There are often times when we receive an enquiry that our first thought is ‘How has that happened?’

When the damage is so severe or so unusual, it can be beyond belief to see what has happened to a painting. 

Such was the case when our client contacted us with a portrait of their Grandmother, as a young girl.

The painting was in good condition overall – except for a strip of canvas that had been torn away from the sitter’s face and left a gaping hole in the painting.

Take a look below for how we set about restoring the painting to make the artwork whole again.

Restoration

One of the most important details we needed to ascertain from our client was whether they still had the rectangular piece that had been torn off. Thankfully it was in our client’s possession and could be securely reattached to the painting.

When pieces of a painting are missing, for example if there is a hole or a corner is missing, there are solutions for inserting or lining new canvas to the original painting. You can read more about how we restore paintings with missing pieces here. 

Aside from the obvious damage, there was another tear to the right of this main area of concern.

The restoration began with this tear repair using a thread-by-thread method to bring the individual fibres of the canvas back together. Where the canvas had been removed, there were hanging threads which needed to be tidied up.  We also trimmed the loose threads of the piece that needed to be reattached.

The loose piece was then reinserted into the canvas, and we used a similar thread-by-thread method to secure it back into place. Fortunately, there were no sizable pieces of canvas missing from the loose piece and so it fit back into place well. 

Once it was entirely stable, we continued with surface cleaning and varnish removal. 

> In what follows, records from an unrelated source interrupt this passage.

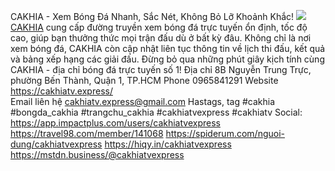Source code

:CAKHIA - Xem Bóng Đá Nhanh, Sắc Nét, Không Bỏ Lỡ Khoảnh Khắc!
![](https://s3-ap-northeast-1.amazonaws.com/g0v-hackmd-images/uploads/upload_8b472a894f6bf4ce9d3f5c02dd109b90.jpg)
[CAKHIA](https://cakhiatv.express/) cung cấp đường truyền xem bóng đá trực tuyến ổn định, tốc độ cao, giúp bạn thưởng thức mọi trận đấu dù ở bất kỳ đâu. Không chỉ là nơi xem bóng đá, CAKHIA còn cập nhật liên tục thông tin về lịch thi đấu, kết quả và bảng xếp hạng các giải đấu. Đừng bỏ qua những phút giây kịch tính cùng CAKHIA - địa chỉ bóng đá trực tuyến số 1!
Địa chỉ       8B Nguyễn Trung Trực, phường Bến Thành, Quận 1, TP.HCM
Phone        0965841291
Website        https://cakhiatv.express/  
Email liên hệ        cakhiatv.express@gmail.com
Hastags, tag        #cakhia #bongda_cakhia #trangchu_cakhia #cakhiatvexpress #cakhiatv
Social:
https://app.impactplus.com/users/cakhiatvexpress
https://travel98.com/member/141068
https://spiderum.com/nguoi-dung/cakhiatvexpress
https://hiqy.in/cakhiatvexpress
https://mstdn.business/@cakhiatvexpress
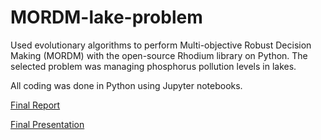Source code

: # MORDM-lake-problem
Used evolutionary algorithms to perform Multi-objective Robust Decision Making (MORDM) with the open-source Rhodium library on Python. The selected problem was managing phosphorus pollution levels in lakes.

All coding was done in Python using Jupyter notebooks. 

[Final Report](https://github.com/ananya-g9/MORDM-lake-problem/blob/master/Introduction_to_Rhodium_and_MORDM.pdf)

[Final Presentation](https://github.com/ananya-g9/MORDM-lake-problem/blob/master/Rhodium%20Presentation.pdf)
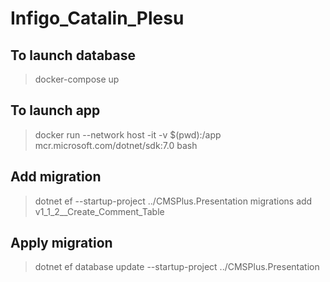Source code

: # Infigo_Catalin_Plesu 

## To launch database
> docker-compose up

## To launch app
> docker run --network host -it -v $(pwd):/app mcr.microsoft.com/dotnet/sdk:7.0 bash

## Add migration
> dotnet ef --startup-project ../CMSPlus.Presentation migrations add v1_1_2__Create_Comment_Table

## Apply migration
> dotnet ef database update --startup-project ../CMSPlus.Presentation
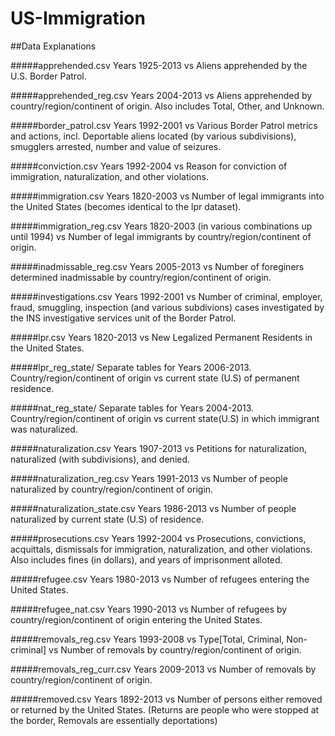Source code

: # US-Immigration
##Data Explanations

#####apprehended.csv
Years 1925-2013 vs Aliens apprehended by the U.S. Border Patrol.

#####apprehended_reg.csv
Years 2004-2013 vs Aliens apprehended by country/region/continent of origin. Also includes Total, Other, and Unknown.

#####border_patrol.csv
Years 1992-2001 vs Various Border Patrol metrics and actions, incl. Deportable aliens located (by various subdivisions), smugglers arrested, number and value of seizures.

#####conviction.csv
Years 1992-2004 vs Reason for conviction of immigration, naturalization, and other violations.

#####immigration.csv
Years 1820-2003 vs Number of legal immigrants into the United States (becomes identical to the lpr dataset).

#####immigration_reg.csv
Years 1820-2003 (in various combinations up until 1994) vs Number of legal immigrants by country/region/continent of origin.

#####inadmissable_reg.csv
Years 2005-2013 vs Number of foreginers determined inadmissable by country/region/continent of origin.

#####investigations.csv
Years 1992-2001 vs Number of criminal, employer, fraud, smuggling, inspection (and various subdivions) cases investigated by the INS investigative services unit of the Border Patrol.

#####lpr.csv
Years 1820-2013 vs New Legalized Permanent Residents in the United States.

#####lpr_reg_state/
Separate tables for Years 2006-2013. Country/region/continent of origin vs current state (U.S) of permanent residence.

#####nat_reg_state/
Separate tables for Years 2004-2013. Country/region/continent of origin vs current state(U.S) in which immigrant was naturalized.

#####naturalization.csv
Years 1907-2013 vs Petitions for naturalization, naturalized (with subdivisions), and denied.

#####naturalization_reg.csv
Years 1991-2013 vs Number of people naturalized by country/region/continent of origin.

#####naturalization_state.csv
Years 1986-2013 vs Number of people naturalized by current state (U.S) of residence.

#####prosecutions.csv
Years 1992-2004 vs Prosecutions, convictions, acquittals, dismissals for immigration, naturalization, and other violations. Also includes fines (in dollars), and years of imprisonment alloted.

#####refugee.csv
Years 1980-2013 vs Number of refugees entering the United States.

#####refugee_nat.csv
Years 1990-2013 vs Number of refugees by country/region/continent of origin entering the United States.

#####removals_reg.csv
Years 1993-2008 vs Type[Total, Criminal, Non-criminal] vs Number of removals by country/region/continent of origin.

#####removals\_reg\_curr.csv
Years 2009-2013 vs Number of removals by country/region/continent of origin.

#####removed.csv
Years 1892-2013 vs Number of persons either removed or returned by the United States. (Returns are people who were stopped at the border, Removals are essentially deportations)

With the piece of canvas back in place, it was then time to retouch the area around the tear to seamlessly integrate it into the rest of the painting. Filler was first applied to the painting, where the losses had occurred.

Our conservators then very carefully colour matched against the existing paint layer. This was a very considered process, as we needed to match against details that ran horizontally across the painting, while working upwards.

After this was complete, we re-varnished using conservation grade, non-yellowing varnish for a uniform finish and for future protection.

As you can see, the restoration and repair of the painting achieved completely seamless results; it isn’t possible to see that the painting had ever been damaged. Our client was delighted with the result and was pleased to receive his family painting back home, in one piece.